In predictive coding, feedback predictions inhibit the feedforward processing of predicted stimuli, such that only the unpredicted sensory information is propagated upwards through the cortical hierarchy47,49. Prior empirical and conceptual work has converged on a model in which low-frequency (<30 Hz) oscillations in deep cortical layers convey predictions, while high-frequency (> 30 Hz) oscillations in superficial cortical layers convey prediction errors47,50,51,52. Thus, increased frontal delta synchrony during missed heartbeats (Fig. 2B) may reflect interoceptive predictions of the heartbeat emanating from agranular visceromotor cortices such as the anterior cingulate and ventromedial prefrontal cortices47. These predictions would be propagated downwards to primary sensory areas such as the somatosensory cortex, where they inhibit feedforward processing, resulting in an attenuated HEP (Fig. 2F). Thus, our findings are consistent with prior work linking the HEP to heartbeat prediction errors53. In predictive coding, attention implements the precision-weighting of predictions and prediction errors by modulating the gain of feedforward and feedback processing49. Correspondingly, prior work has found that attention modulates the amplitude of the heartbeat-evoked potential54. In our work, however, we do not find a difference in frontal delta synchrony between heartbeat and tone detection tasks (Fig. 2B). This may be explained by evidence that the medial prefrontal cortices implement supramodal prediction mechanisms that extend beyond interoception to include exteroceptive signals, such as those involved in auditory perception55.

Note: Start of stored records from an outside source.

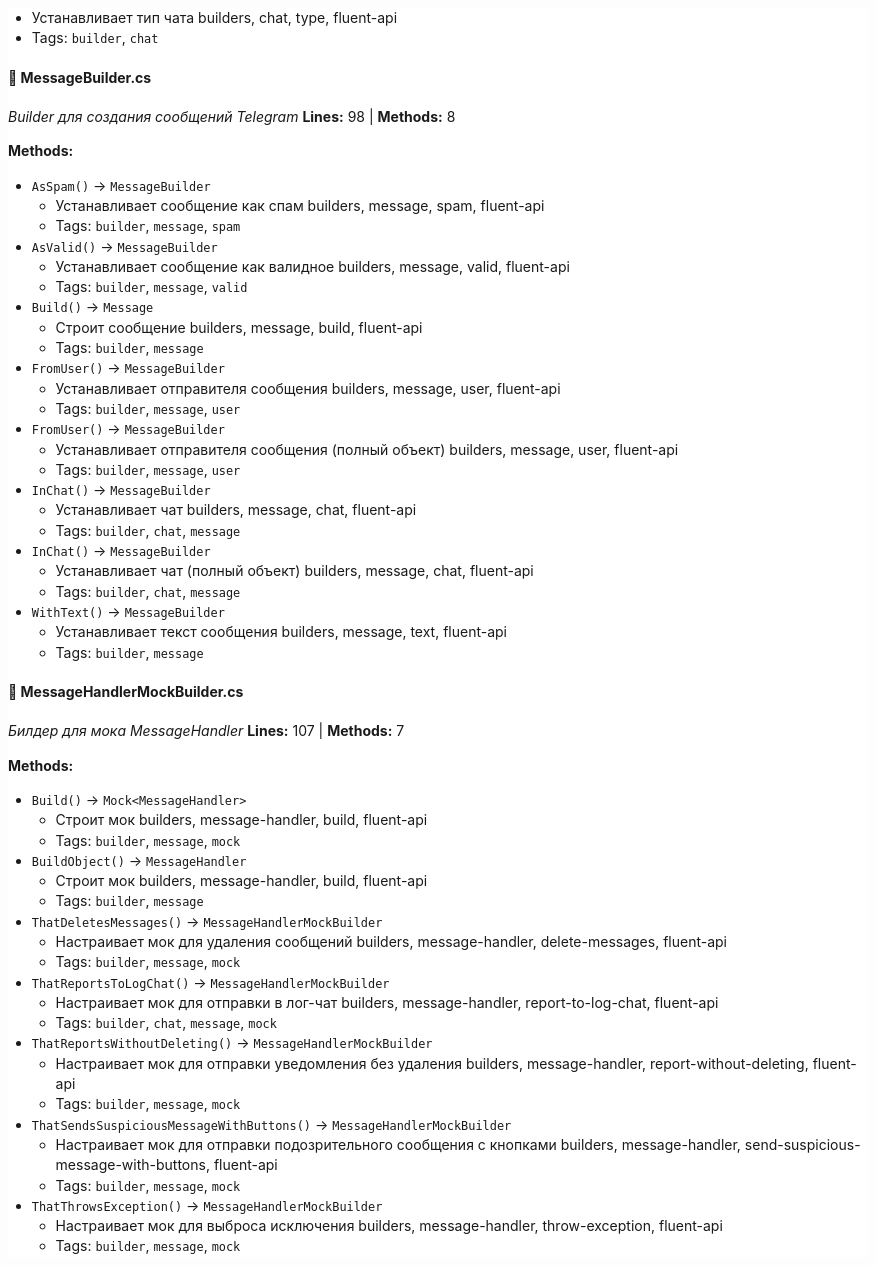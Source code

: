   - Устанавливает тип чата <tags>builders, chat, type, fluent-api</tags>
  - Tags: `builder`, `chat`

#### 📄 MessageBuilder.cs
*Builder для создания сообщений Telegram*
**Lines:** 98 | **Methods:** 8

**Methods:**
- `AsSpam()` → `MessageBuilder`
  - Устанавливает сообщение как спам <tags>builders, message, spam, fluent-api</tags>
  - Tags: `builder`, `message`, `spam`
- `AsValid()` → `MessageBuilder`
  - Устанавливает сообщение как валидное <tags>builders, message, valid, fluent-api</tags>
  - Tags: `builder`, `message`, `valid`
- `Build()` → `Message`
  - Строит сообщение <tags>builders, message, build, fluent-api</tags>
  - Tags: `builder`, `message`
- `FromUser()` → `MessageBuilder`
  - Устанавливает отправителя сообщения <tags>builders, message, user, fluent-api</tags>
  - Tags: `builder`, `message`, `user`
- `FromUser()` → `MessageBuilder`
  - Устанавливает отправителя сообщения (полный объект) <tags>builders, message, user, fluent-api</tags>
  - Tags: `builder`, `message`, `user`
- `InChat()` → `MessageBuilder`
  - Устанавливает чат <tags>builders, message, chat, fluent-api</tags>
  - Tags: `builder`, `chat`, `message`
- `InChat()` → `MessageBuilder`
  - Устанавливает чат (полный объект) <tags>builders, message, chat, fluent-api</tags>
  - Tags: `builder`, `chat`, `message`
- `WithText()` → `MessageBuilder`
  - Устанавливает текст сообщения <tags>builders, message, text, fluent-api</tags>
  - Tags: `builder`, `message`

#### 📄 MessageHandlerMockBuilder.cs
*Билдер для мока MessageHandler*
**Lines:** 107 | **Methods:** 7

**Methods:**
- `Build()` → `Mock<MessageHandler>`
  - Строит мок <tags>builders, message-handler, build, fluent-api</tags>
  - Tags: `builder`, `message`, `mock`
- `BuildObject()` → `MessageHandler`
  - Строит мок <tags>builders, message-handler, build, fluent-api</tags>
  - Tags: `builder`, `message`
- `ThatDeletesMessages()` → `MessageHandlerMockBuilder`
  - Настраивает мок для удаления сообщений <tags>builders, message-handler, delete-messages, fluent-api</tags>
  - Tags: `builder`, `message`, `mock`
- `ThatReportsToLogChat()` → `MessageHandlerMockBuilder`
  - Настраивает мок для отправки в лог-чат <tags>builders, message-handler, report-to-log-chat, fluent-api</tags>
  - Tags: `builder`, `chat`, `message`, `mock`
- `ThatReportsWithoutDeleting()` → `MessageHandlerMockBuilder`
  - Настраивает мок для отправки уведомления без удаления <tags>builders, message-handler, report-without-deleting, fluent-api</tags>
  - Tags: `builder`, `message`, `mock`
- `ThatSendsSuspiciousMessageWithButtons()` → `MessageHandlerMockBuilder`
  - Настраивает мок для отправки подозрительного сообщения с кнопками <tags>builders, message-handler, send-suspicious-message-with-buttons, fluent-api</tags>
  - Tags: `builder`, `message`, `mock`
- `ThatThrowsException()` → `MessageHandlerMockBuilder`
  - Настраивает мок для выброса исключения <tags>builders, message-handler, throw-exception, fluent-api</tags>
  - Tags: `builder`, `message`, `mock`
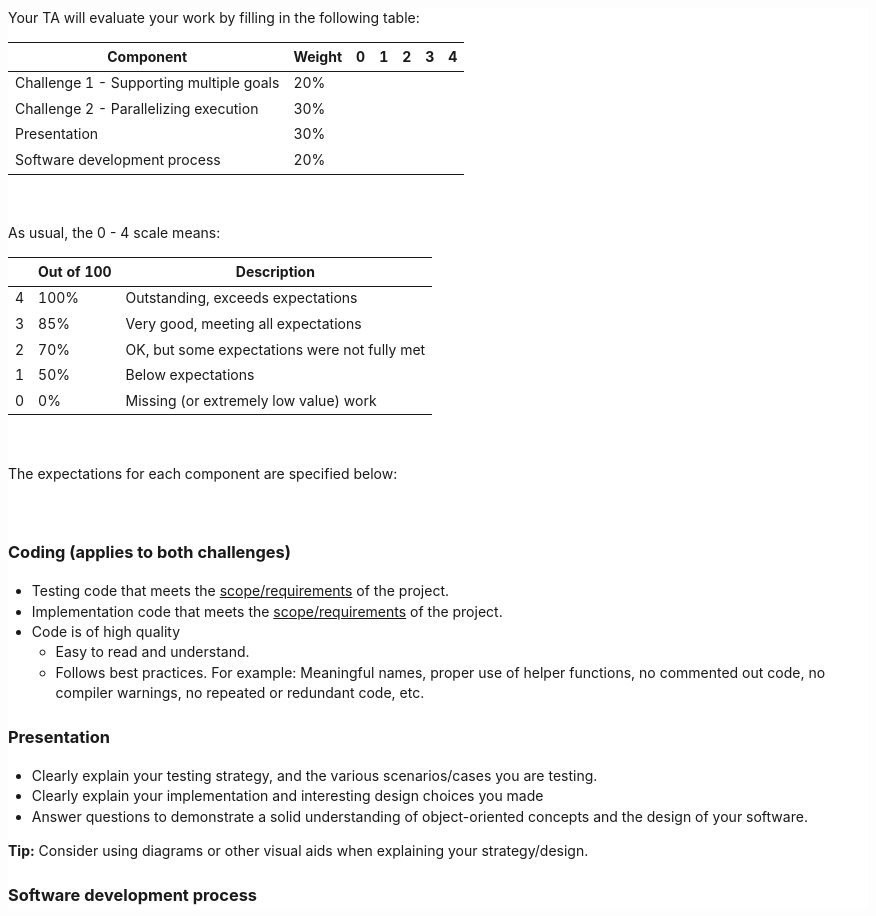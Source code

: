 
Your TA will evaluate your work by filling in the following table:


| Component | Weight | 0 | 1 | 2 | 3 | 4 |
| --------- | ------ | ---- | ---- | ---- | ---- | ---- |
| Challenge 1 - Supporting multiple goals | 20% | | | | | |
| Challenge 2 - Parallelizing execution   | 30% | | | | | |
| Presentation                            | 30% | | | | | |
| Software development process            | 20% | | | | | |


<br />

As usual, the 0 - 4 scale means:

|   |  Out of 100 | Description |
| ---- | ---- | ---- |
| 4 | 100% | Outstanding, exceeds expectations |
| 3 | 85%  | Very good, meeting all expectations    |
| 2 | 70%  | OK, but some expectations were not fully met |
| 1 | 50%  | Below expectations |
| 0 | 0%   | Missing (or extremely low value) work |

<br />

The expectations for each component are specified below:

<br />

### Coding (applies to both challenges)


 * Testing code that meets the [scope/requirements](#scope--requirements) of the project.
 * Implementation code that meets the [scope/requirements](#scope--requirements) of the project.
 * Code is of high quality
   * Easy to read and understand.
   * Follows best practices. For example: Meaningful names, proper use of helper functions, no commented out code, no compiler warnings, no repeated or redundant code, etc.


### Presentation

 * Clearly explain your testing strategy, and the various scenarios/cases you are testing.
 * Clearly explain your implementation and interesting design choices you made
 * Answer questions to demonstrate a solid understanding of object-oriented concepts and the design of your software.

**Tip:** Consider using diagrams or other visual aids when explaining your strategy/design.


### Software development process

Importantly, our findings suggest that (interoceptive) predictive coding is amenable to experimental investigation using phase-specific brain stimulation. Future studies should also investigate whether our findings can be generalized to the processing of other interoceptive signals beyond heartbeat21, and how manipulation of these interoceptive signals affects FDOs56. An important methodological difference between our study and prior work55 investigating the role of brain oscillations in mediating the perception of rhythmic sensory input should also be emphasized. We did not investigate an alignment (synchronization) of delta oscillations with the heartbeat, which was difficult in the presence of cardiac-related artifacts in the EEG. To mitigate this issue, we investigated synchronization of delta oscillations within a prefrontal brain network using the PLI, a measure of synchronization robust to volume conduction originating from sources such as the cardiac artifact.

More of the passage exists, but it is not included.